‘Sine Halaga’: A tool to teach Filipino values

The National Commission on Culture and the Arts has a new chairperson, Dr. Rene R. Escalante, following Nick Lizaso’s premature resignation in June.

Escalante is actually just serving out Lizaso’s term till December, though the NCCA board can elect him to a full term.

Concurrently the chairperson of the National Historical Commission, Escalante is continuing the NCCA projects during Lizaso’s term.

One such project is the Sine Halaga Film Festival and Educational Resources. It was launched only in August 2021.

Sine Halaga Film Festival and Educational Resources official logo. | photograph courtesy of Sine Halaga

Also known as the NCCA Filipino Values Film Festival, it aims to depict one or more of 20 Filipino values identified in a National Study on Filipino Values, which Dr. Arvin Villalon and Jose Soliman Jr. conducted for two years.

The festival’s second year is now being organized by the same group that put up the first one — the Negros Cultural Foundation headed by filmmaker-educator Elvert Bañares.

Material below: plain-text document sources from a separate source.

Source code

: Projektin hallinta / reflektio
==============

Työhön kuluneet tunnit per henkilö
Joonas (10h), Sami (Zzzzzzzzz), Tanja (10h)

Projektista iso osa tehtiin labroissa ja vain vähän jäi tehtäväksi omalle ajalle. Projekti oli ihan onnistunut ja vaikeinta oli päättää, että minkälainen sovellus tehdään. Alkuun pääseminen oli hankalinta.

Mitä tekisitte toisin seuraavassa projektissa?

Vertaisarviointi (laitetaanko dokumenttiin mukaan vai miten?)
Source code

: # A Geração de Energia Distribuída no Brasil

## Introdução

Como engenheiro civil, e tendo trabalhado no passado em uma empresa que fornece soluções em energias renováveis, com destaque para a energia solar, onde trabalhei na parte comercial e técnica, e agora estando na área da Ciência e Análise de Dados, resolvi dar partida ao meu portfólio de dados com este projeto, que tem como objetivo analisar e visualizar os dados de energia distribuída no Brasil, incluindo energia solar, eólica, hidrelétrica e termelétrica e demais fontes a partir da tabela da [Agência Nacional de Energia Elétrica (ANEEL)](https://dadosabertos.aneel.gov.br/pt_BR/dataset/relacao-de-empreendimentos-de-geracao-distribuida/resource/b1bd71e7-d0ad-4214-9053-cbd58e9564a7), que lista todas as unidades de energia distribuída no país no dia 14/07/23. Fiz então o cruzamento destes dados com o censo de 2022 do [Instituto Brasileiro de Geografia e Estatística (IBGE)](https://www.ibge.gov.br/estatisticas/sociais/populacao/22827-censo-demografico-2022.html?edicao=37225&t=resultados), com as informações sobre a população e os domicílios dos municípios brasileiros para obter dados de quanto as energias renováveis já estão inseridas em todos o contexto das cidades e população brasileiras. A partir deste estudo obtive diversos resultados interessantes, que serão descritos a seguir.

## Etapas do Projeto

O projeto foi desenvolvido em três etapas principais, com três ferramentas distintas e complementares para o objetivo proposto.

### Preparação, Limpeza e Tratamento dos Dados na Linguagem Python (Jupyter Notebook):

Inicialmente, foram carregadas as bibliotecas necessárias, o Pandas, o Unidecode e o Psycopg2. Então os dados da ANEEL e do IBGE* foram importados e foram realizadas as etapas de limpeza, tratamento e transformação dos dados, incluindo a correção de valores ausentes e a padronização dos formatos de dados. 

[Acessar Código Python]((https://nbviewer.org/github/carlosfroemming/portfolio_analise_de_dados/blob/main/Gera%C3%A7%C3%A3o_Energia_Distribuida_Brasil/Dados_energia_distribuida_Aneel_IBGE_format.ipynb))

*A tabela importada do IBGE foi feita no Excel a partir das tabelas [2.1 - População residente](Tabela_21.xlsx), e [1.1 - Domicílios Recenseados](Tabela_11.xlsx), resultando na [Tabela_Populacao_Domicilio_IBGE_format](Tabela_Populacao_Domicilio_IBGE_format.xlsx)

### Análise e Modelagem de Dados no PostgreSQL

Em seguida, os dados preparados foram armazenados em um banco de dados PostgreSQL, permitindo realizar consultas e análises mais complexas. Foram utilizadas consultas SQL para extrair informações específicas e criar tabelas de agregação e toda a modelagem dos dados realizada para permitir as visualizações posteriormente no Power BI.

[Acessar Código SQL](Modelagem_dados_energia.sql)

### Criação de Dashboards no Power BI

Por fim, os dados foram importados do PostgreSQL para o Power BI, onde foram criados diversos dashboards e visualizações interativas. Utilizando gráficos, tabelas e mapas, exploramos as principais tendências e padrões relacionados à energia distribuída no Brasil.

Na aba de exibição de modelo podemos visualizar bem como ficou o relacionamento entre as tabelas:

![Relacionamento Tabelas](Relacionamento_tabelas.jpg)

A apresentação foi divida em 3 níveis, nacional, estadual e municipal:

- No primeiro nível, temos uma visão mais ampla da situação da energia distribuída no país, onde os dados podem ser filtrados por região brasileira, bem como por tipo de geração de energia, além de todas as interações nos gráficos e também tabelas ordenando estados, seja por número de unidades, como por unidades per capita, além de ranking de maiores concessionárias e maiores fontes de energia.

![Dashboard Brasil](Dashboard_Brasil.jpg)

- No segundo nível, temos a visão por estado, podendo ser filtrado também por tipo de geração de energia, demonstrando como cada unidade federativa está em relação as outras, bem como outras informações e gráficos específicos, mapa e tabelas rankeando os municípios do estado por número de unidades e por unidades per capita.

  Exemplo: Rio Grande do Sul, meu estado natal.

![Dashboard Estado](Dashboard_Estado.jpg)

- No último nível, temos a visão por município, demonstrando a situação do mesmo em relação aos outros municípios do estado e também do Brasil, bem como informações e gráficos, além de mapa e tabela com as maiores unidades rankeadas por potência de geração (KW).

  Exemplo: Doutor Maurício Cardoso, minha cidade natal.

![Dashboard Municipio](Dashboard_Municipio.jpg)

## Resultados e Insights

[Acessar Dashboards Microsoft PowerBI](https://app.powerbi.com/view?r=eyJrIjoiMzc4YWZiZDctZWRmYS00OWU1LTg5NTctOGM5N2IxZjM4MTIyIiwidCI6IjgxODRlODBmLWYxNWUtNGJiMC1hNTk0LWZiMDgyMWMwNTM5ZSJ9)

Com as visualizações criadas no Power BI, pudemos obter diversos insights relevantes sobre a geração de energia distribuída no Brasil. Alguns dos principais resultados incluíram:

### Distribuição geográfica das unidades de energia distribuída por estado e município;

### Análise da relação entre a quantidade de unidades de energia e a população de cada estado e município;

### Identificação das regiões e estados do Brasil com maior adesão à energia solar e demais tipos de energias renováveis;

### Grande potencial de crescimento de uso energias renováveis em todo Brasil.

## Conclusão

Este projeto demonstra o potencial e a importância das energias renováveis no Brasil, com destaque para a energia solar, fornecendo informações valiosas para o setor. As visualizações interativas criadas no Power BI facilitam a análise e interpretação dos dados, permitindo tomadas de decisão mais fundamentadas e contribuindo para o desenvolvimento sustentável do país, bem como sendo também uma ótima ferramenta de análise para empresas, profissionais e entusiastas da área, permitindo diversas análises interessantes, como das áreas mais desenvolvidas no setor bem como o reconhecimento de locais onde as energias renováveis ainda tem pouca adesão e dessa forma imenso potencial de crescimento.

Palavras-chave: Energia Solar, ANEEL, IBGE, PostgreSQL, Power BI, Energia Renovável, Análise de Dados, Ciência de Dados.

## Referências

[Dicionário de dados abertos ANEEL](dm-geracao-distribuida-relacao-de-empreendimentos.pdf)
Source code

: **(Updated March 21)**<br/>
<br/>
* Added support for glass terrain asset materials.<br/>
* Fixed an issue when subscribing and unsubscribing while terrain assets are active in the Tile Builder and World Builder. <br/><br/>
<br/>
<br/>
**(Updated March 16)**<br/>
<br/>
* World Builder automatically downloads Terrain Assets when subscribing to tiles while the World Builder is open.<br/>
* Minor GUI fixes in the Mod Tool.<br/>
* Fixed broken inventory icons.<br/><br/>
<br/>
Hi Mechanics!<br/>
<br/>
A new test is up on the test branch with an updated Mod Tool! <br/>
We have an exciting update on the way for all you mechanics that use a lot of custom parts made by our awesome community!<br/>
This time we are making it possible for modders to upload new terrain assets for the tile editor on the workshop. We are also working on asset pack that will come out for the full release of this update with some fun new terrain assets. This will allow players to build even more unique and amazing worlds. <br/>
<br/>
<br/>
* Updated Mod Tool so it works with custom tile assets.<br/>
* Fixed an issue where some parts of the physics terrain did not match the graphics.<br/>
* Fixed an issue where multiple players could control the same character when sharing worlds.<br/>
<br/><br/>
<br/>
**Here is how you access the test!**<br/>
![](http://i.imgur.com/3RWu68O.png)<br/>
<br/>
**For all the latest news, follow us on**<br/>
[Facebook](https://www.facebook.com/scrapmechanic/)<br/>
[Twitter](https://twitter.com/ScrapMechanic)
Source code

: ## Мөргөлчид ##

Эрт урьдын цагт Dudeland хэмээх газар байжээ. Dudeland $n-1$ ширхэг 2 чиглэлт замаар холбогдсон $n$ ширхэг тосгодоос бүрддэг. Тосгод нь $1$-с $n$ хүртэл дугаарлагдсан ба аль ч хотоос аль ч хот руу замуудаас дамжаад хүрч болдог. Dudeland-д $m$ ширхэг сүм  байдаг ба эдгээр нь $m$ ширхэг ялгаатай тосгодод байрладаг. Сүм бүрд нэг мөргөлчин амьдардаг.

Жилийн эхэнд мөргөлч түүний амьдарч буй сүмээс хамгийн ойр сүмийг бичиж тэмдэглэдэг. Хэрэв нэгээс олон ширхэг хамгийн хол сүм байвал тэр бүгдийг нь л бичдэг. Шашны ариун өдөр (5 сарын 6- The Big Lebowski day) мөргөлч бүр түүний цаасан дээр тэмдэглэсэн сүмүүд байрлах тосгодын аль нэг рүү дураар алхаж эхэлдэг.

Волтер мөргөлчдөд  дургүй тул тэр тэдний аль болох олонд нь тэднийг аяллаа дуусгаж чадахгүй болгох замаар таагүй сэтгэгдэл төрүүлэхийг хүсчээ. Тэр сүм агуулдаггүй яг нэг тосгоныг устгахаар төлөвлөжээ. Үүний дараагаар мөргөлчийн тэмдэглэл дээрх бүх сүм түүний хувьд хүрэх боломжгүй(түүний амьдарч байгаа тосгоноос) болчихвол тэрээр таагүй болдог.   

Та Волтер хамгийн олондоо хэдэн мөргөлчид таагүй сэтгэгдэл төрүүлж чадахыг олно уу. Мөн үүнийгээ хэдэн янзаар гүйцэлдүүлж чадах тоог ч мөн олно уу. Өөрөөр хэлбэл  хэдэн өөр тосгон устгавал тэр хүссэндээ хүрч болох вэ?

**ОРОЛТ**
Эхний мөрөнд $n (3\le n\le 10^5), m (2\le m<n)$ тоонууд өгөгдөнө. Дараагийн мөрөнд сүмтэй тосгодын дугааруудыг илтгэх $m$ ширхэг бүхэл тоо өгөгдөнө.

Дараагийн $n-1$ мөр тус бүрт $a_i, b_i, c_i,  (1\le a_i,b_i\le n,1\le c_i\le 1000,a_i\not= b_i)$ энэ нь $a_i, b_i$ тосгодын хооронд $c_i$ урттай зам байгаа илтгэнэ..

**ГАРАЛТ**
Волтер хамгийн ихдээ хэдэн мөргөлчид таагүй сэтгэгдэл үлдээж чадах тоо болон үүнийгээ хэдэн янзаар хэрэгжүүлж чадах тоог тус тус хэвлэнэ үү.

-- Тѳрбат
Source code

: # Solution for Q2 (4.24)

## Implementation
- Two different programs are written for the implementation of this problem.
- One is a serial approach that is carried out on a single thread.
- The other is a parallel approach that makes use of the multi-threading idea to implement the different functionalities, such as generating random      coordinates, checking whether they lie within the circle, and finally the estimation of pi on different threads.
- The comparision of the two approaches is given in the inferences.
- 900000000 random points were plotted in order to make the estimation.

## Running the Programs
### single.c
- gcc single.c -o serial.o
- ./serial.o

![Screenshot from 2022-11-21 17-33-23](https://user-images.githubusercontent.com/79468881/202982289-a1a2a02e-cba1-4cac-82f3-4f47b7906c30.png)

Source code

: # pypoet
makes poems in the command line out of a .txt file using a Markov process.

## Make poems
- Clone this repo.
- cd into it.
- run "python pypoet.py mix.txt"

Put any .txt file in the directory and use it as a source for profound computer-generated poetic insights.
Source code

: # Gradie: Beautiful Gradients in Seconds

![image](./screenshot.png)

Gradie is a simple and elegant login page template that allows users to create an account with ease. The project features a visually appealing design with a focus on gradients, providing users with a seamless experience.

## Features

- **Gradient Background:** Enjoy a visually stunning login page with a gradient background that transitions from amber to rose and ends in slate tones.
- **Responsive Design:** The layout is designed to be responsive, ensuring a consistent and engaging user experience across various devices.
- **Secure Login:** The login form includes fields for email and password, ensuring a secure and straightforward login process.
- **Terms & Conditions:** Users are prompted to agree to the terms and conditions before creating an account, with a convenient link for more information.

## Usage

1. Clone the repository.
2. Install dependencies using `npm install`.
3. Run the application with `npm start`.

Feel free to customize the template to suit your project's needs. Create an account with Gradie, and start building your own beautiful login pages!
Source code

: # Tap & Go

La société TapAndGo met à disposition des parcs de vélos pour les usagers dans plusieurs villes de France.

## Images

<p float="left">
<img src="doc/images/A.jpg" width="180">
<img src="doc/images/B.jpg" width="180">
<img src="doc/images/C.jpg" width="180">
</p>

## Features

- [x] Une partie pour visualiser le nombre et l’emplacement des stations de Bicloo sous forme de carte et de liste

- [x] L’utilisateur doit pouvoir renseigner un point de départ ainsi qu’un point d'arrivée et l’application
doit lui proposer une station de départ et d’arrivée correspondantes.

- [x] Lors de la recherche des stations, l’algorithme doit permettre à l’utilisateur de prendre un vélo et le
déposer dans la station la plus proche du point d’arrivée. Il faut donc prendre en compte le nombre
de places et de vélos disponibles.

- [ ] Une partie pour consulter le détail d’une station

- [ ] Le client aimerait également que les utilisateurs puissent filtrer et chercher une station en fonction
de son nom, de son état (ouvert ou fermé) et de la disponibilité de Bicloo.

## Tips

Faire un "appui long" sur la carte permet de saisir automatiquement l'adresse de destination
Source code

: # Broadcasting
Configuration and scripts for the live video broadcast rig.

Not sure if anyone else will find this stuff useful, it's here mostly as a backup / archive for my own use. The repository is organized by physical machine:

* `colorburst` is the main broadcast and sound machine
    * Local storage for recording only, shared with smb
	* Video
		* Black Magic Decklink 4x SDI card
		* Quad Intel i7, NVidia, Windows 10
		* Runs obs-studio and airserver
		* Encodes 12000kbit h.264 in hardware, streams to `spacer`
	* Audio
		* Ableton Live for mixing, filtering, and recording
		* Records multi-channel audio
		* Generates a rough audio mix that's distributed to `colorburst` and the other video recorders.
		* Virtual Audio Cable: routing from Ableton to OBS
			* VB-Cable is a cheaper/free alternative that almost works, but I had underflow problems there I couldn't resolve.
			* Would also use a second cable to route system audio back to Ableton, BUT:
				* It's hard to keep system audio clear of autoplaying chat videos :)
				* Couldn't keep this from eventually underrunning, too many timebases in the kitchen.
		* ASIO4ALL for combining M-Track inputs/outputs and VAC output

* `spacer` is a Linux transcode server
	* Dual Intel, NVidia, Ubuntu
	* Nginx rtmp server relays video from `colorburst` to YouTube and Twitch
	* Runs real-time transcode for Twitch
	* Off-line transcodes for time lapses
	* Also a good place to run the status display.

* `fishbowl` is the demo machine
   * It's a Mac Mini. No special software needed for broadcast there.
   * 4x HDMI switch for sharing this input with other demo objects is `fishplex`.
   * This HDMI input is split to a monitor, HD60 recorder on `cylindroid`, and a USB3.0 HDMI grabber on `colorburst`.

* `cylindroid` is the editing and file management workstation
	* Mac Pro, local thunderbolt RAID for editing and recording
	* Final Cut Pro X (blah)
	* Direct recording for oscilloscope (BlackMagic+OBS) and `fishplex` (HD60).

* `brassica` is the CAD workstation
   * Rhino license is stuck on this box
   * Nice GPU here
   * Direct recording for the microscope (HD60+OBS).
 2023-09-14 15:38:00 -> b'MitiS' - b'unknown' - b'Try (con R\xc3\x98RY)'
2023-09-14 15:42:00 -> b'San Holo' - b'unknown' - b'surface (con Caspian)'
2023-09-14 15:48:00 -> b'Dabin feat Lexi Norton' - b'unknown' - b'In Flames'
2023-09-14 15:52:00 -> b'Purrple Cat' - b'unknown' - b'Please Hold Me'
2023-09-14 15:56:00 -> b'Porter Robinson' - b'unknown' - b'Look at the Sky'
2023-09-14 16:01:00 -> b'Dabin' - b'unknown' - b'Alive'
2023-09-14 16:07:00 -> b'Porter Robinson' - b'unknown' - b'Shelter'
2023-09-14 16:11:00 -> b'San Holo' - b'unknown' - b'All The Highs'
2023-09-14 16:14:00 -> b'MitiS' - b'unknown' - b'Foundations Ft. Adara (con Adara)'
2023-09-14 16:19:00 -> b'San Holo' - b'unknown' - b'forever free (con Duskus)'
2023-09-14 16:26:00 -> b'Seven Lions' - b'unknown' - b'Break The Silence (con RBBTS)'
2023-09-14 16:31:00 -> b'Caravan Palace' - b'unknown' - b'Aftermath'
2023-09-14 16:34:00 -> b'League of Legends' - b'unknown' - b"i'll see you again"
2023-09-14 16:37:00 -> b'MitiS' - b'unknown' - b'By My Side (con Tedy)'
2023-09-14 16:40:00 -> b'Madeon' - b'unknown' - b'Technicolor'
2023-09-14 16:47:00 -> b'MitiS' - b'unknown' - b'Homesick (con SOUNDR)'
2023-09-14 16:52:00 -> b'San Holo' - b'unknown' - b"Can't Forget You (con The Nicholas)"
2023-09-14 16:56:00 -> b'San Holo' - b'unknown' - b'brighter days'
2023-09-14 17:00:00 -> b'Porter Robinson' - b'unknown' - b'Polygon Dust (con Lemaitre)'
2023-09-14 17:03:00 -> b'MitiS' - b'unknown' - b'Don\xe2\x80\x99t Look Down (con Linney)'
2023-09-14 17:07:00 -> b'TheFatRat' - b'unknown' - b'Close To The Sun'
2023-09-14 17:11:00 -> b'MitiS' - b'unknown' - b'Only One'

Elvert Bañares, Negros Cultural Foundation head. | PHOTOGRAPH COURTESY film freeway

The NCF on 23 August called for
short-film entries on the festival’s second year. Deadline for submission of entries is on 30 September.

The good news is, there are now two categories: Adults and students. However, there are no subsidies for the entries.

“The first festival is ongoing, which is why we cannot give grants to the eight finalists per category,” said Bañares at a media conference for the festival dubbed the NCCA Filipino Values Film Festival, a platform for filmmakers to tell stories depicting one or more of 20 Filipino values.

The winning entries are shown free for a year on the festival’s website.

In Category A (adult filmmakers), the top three winning films will each receive P100,000 and a Halagahan trophy, while the five finalists will each get P20,000 and a Sine Halaga certificate. Running time for each entry is from five to 15 minutes.

For Category B (students), the top three winning films will each get P50,000 while the five finalists will each receive P10,000 along with a Sine Halaga certificate. Running time for each entry is from five to 10 minutes only.
The NCCA and the NCF will accept entries produced between 1 January 2021 to 30 September 2022.

Deadline for submission of entries is at midnight of 30 September via the official Sine Halaga online submission platform.

Entries, including winners, may be entered later in any other festival here or abroad. One such entry, Zig Dulay’s Black Rainbow, won Best Film, Best Director and Best Screenplay in the short-film category of the 2022 Cinemalaya Intertantional Film Festival.

It’s about an Aeta boy obsessed to learn how to read the legal documents given to their community and understand why they are being forced to give up their ancestral lands.

Another Sine Halaga winner, Richard Soriano Legazpi’s Bakit Ako Sinusundan ng Buwan, will be screened in one international film festival.

Sine Halaga comes with a component for classroom teaching, which makes it unique from other film fests — a tool to teach Filipino values, Bañares said.

The NCCA holds a series of webinars and prepares study guides to aid teachers in discussing the films with their students.